For this Off the Rack entry, I'm taking a break from the letter C to jump back and plug one of the holes missing from one of the other letters I've already listened through. Nestled in between several albums by The Beatles and a best of compilation by Berlin is a CD I purchased a few years ago because I was DJing a Halloween event and wanted to spin a particular song. The disc in question is Bel Canto's 1992 set Shimmering, Warm & Bright. The setlist for the aforementioned Halloween event was
posted online and that's about the extent I'm going to speak of said event for the time being.
"Bel canto" translated from Italian means "beautiful singing." The dictionary definition is as follows: "a lyrical style of operatic singing using a full rich broad tone and smooth phrasing." I am hard-pressed to recall a musical group with such an appropriate name as Bel Canto. It's a bit funny - to me, anyhow - that I'm jumping back out of C instead of pressing on. The next group in C is a marathon of albums by the Cocteau Twins, which would bookend quite nicely with Bel Canto (hear also, Claire Voyant, Lush, The Sundays, etc.).
Shimmering, Warm & Bright is a quick listen, at only 46 minutes in length. I wonder how it would be divided as a record, because tracks five and six ("Sleep in Deep" and "Buthania") run together. Judging by the durations of the final four songs, I think track 6 would close side A with track 7, "Le Temps Dégagé" opening side B. I wonder if this album was even released on vinyl - by the early 1990s, record labels pretty much ceased doing vinyl releases as CDs were the favoured format (especially since labels made more money with every CD sold over every vinyl record sold). I'm betting that Bel Canto's first two albums, both released in the second half of the 1980s were released on vinyl.

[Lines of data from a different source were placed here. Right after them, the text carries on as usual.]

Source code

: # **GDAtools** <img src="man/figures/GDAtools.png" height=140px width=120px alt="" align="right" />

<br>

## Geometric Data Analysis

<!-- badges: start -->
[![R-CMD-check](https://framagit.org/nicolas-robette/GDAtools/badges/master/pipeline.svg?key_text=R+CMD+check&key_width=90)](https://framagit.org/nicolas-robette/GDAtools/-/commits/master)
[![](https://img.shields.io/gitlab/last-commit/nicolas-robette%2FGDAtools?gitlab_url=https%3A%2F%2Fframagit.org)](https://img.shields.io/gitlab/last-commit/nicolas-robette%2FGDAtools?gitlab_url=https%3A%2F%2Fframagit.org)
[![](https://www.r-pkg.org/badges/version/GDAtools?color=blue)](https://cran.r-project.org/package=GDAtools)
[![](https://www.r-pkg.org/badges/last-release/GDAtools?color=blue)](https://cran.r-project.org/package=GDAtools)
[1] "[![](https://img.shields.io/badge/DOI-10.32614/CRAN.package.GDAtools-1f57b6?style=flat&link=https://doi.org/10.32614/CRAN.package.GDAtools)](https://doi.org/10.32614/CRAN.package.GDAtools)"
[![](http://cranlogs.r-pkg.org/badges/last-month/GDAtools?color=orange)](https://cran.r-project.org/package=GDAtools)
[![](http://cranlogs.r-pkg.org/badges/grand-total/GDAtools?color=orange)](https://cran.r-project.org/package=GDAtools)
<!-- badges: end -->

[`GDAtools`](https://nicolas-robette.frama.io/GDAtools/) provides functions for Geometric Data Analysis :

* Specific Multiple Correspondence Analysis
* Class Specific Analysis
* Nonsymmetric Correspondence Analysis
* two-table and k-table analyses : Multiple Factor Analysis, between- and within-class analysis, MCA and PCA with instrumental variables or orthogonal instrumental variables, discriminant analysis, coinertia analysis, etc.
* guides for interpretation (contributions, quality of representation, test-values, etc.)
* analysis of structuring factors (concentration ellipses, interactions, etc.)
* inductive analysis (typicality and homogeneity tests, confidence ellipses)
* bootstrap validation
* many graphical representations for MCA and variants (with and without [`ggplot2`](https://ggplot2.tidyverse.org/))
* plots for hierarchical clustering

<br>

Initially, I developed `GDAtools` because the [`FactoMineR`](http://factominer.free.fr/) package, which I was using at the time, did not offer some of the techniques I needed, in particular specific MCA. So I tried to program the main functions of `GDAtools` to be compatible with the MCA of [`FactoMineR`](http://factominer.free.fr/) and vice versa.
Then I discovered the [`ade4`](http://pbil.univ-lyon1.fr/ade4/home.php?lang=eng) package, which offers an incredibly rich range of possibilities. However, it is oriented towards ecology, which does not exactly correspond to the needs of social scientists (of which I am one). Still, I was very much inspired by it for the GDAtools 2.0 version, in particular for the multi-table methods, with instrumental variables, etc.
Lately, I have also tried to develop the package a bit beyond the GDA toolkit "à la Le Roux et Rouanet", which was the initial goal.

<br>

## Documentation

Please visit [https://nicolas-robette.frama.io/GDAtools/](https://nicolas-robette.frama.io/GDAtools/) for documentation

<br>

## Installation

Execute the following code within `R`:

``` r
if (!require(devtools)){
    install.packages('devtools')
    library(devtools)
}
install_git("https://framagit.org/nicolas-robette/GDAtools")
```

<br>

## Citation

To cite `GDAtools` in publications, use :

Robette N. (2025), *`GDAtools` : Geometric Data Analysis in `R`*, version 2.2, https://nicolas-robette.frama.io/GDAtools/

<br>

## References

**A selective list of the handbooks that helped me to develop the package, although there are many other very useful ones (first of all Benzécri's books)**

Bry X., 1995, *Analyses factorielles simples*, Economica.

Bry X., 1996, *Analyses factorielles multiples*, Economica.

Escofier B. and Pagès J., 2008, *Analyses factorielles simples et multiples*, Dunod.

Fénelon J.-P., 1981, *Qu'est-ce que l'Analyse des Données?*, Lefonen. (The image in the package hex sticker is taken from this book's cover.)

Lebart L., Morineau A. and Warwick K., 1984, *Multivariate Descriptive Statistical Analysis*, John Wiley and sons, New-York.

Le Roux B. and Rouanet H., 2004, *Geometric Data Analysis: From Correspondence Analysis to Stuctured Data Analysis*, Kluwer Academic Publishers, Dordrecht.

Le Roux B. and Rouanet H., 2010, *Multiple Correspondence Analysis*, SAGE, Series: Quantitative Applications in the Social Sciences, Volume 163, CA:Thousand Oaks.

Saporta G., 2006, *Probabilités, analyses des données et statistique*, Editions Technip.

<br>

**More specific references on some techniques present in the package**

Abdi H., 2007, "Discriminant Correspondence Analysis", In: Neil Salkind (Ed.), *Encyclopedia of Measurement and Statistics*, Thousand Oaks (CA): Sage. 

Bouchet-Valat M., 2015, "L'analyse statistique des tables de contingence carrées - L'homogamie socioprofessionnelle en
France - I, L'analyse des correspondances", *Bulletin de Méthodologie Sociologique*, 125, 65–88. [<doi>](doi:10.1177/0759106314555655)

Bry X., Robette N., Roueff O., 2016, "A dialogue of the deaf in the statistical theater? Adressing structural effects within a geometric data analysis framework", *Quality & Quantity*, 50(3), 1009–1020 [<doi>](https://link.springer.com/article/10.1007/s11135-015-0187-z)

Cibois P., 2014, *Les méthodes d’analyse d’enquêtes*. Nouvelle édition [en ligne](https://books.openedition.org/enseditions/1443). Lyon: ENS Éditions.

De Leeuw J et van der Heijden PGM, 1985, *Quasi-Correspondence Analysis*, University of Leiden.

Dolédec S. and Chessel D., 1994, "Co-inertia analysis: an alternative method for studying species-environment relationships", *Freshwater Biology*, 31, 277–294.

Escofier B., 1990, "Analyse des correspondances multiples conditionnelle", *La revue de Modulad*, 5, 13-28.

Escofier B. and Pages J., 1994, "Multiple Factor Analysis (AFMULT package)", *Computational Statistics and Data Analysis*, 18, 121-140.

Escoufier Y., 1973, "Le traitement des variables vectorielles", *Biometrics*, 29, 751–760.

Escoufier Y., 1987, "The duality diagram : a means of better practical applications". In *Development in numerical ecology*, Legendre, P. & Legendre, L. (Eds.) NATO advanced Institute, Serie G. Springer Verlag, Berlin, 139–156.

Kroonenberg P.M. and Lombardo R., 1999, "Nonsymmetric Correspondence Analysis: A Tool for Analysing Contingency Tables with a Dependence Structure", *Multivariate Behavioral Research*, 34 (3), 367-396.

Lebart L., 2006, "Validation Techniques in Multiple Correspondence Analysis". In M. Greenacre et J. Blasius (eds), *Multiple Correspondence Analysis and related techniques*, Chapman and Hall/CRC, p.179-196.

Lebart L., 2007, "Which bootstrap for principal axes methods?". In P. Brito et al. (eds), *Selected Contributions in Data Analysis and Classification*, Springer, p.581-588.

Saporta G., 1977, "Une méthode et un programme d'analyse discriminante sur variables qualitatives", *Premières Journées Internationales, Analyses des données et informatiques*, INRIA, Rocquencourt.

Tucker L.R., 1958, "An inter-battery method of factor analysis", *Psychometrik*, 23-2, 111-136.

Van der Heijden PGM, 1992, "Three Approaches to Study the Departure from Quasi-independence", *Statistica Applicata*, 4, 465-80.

Not that it matters so much for me in the here and now...I'm listening to MP3 versions of my CD copy.
I've made it up to "Spiderdust," which, as far as I'm concerned, is essential for a Halloween playlist. Anneli M. Drecker is all but yelping during the chorus, which is surrounded by lyrics comparing love and lust - two states of emotion so indistinct as to be interchangeable and intertwined - to black magic. Is a burning in the heart really so different from a burning in the loins? Is desire just a coin with two sides?
Shimmering, Warm & Bright is a perfectly sequenced album. Opener "Unicorn" draws you in and from there the songs ebb and flow in a wonderful journey which concludes with the near-eight minute coda that is "Mornixuur." If the Cocteau Twins and In The Nursery ever collaborated, I think something akin to "Mornixuur" would be the result.